大梁,三月。
蕭北笙率領十萬大軍從邊城大勝而歸。
他騎著高頭大馬,在萬人的歡呼中,一步一步進入城門。
圍觀的百姓跪了一地,眼神中對他無不充滿敬仰。
“蕭大將軍此次北伐可真是長了咱們大梁的臉啊!大梁有蕭大將軍,是咱們的福氣!!”
“對啊,都說男有蕭北笙大將軍,女有蒙麵女戰神,有了他們,便能護得大梁百姓一世平安。”

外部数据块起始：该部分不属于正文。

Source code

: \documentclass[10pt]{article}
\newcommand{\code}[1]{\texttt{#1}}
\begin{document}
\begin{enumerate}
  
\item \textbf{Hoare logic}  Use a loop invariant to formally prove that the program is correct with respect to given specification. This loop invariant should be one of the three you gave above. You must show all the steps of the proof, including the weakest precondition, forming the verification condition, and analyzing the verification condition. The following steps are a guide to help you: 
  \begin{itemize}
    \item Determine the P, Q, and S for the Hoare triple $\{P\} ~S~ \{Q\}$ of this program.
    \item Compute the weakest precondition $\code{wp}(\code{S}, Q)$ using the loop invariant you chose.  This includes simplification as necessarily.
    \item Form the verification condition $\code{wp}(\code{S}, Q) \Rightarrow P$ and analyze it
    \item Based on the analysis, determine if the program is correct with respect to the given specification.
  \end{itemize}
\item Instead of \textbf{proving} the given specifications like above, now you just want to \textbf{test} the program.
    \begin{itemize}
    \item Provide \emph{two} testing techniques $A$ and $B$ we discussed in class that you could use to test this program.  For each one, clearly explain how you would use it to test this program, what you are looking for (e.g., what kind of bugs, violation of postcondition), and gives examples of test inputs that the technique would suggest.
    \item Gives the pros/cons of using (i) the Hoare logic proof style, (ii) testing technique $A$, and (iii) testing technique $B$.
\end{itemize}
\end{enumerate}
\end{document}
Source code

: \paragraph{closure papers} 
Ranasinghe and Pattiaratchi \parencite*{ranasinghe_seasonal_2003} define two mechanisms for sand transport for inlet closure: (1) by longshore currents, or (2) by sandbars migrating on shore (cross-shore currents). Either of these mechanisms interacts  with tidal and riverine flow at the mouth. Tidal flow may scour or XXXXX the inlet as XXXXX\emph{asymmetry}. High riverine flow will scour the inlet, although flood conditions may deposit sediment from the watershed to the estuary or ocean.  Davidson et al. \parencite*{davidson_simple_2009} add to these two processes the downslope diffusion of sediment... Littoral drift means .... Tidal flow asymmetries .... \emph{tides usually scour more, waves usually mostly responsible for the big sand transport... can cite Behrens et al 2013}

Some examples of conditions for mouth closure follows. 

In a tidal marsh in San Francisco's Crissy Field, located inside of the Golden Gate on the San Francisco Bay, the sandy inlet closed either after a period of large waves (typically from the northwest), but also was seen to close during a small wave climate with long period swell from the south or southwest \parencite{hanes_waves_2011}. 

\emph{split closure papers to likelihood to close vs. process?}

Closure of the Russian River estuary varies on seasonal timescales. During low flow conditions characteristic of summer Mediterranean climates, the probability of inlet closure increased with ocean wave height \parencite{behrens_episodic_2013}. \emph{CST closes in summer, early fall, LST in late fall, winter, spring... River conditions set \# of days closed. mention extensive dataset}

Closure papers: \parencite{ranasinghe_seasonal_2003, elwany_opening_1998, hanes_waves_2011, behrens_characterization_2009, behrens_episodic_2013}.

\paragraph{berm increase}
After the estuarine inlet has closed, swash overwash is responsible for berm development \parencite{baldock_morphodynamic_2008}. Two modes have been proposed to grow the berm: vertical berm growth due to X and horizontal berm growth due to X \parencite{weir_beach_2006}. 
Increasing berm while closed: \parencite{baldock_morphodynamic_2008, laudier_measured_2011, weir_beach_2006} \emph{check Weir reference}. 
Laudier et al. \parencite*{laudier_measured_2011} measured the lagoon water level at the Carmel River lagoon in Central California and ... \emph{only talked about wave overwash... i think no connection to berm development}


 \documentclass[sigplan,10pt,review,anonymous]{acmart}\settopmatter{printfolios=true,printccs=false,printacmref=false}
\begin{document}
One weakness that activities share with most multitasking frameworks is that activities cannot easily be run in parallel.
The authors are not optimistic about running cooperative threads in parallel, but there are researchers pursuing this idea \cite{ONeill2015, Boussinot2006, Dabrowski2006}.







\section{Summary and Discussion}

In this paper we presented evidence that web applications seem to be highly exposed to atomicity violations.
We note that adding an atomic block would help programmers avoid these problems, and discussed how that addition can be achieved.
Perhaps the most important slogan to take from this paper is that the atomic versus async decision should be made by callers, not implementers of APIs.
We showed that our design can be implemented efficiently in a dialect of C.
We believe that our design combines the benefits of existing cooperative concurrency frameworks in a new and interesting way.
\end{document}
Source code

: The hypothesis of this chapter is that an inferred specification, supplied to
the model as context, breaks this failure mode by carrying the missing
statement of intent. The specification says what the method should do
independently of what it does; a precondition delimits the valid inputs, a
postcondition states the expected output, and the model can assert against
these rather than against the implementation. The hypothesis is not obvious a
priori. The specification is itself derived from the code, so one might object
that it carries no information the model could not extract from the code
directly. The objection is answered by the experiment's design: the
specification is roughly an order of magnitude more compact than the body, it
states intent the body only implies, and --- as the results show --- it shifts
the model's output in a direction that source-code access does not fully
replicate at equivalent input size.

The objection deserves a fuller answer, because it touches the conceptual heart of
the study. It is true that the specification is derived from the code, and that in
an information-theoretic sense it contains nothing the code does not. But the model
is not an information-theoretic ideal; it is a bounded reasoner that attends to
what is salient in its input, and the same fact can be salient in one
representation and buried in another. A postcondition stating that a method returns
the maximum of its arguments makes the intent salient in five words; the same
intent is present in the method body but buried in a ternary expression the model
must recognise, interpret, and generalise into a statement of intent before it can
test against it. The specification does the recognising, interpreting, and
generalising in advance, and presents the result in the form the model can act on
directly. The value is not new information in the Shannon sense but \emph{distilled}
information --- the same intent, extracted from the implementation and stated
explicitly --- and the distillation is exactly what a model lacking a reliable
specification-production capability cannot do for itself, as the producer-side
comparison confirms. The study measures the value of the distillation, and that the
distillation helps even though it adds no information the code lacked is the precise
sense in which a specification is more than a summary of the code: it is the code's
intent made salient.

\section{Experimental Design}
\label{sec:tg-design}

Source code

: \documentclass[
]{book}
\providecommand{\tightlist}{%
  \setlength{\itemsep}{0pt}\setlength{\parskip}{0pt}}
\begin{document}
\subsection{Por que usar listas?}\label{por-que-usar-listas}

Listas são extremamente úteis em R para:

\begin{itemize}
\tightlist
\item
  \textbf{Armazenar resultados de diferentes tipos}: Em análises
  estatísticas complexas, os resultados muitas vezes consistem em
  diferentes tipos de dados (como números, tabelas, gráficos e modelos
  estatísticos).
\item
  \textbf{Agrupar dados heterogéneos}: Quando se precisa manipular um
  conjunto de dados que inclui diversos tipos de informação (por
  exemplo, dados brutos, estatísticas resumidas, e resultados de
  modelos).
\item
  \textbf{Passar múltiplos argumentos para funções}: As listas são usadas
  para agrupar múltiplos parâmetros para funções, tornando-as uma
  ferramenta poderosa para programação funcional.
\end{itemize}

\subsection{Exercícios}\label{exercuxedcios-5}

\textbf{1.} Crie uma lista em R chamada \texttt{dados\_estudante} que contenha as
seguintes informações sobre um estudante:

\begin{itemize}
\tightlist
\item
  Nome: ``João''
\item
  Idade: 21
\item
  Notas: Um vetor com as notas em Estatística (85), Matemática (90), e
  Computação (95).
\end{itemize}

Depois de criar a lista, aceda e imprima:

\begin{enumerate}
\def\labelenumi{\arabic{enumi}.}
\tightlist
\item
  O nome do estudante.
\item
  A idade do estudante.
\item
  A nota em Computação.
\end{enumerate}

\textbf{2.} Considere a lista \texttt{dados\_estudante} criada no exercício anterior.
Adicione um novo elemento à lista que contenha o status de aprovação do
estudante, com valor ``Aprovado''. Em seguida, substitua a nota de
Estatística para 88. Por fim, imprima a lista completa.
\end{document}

“隻可惜,幾年前,蒙麵女戰神不知為何隱退,江湖上再也沒有過她的消息……”
“聽聞,此次和蕭將軍同行的副將,也是女子,倒頗有蒙麵女戰神當年的英姿。”
“是啊,據說將軍對這個女副將可是讚賞有加。”
前方馬背上坐得筆直的黎梨,聽聞百姓口中的自己,不由得露出一抹得意的笑來。
隊伍一直延伸向將軍府,從聽到蕭北笙大勝回朝的消息起,宋聽月便早早的候在門口,等著蕭北笙回來。
她與蕭北笙奉旨成婚,距今已過三年,可兩人見麵時間,卻還不足一個月。
她日日盼,夜夜盼,如今終於盼得他班師回朝。
許久後,她的視線裏終於出現蕭北笙的影子。
宋聽月臉上頓時露出一抹欣喜的笑容,她飛速的躍下台階,朝蕭北笙奔去。
“北笙!”
馬在府門前停下,蕭北笙翻身下馬,他越過身邊朝自己欣喜而來的宋聽月,轉頭大步走向黎梨,然後伸手將她從馬背上打橫抱了下來。
黎梨臉上頓時閃過一絲紅暈:“多謝將軍。”
他淡淡頷首:“你受傷了,不要亂動,注意傷口。”
一側的宋聽月扯了扯唇,她強撐著斂去眸中的失落,看向蕭北笙。
“北笙,一別三年,你可還安好?可有受傷?在邊境睡得如何,吃得又如何?”
蕭北笙不悅的擰了擰眉,語氣有幾分不耐煩。
“兩軍交戰,死傷無數,你不關心邊疆百姓,心中隻在意你夫君吃得好不好,睡得好不好?”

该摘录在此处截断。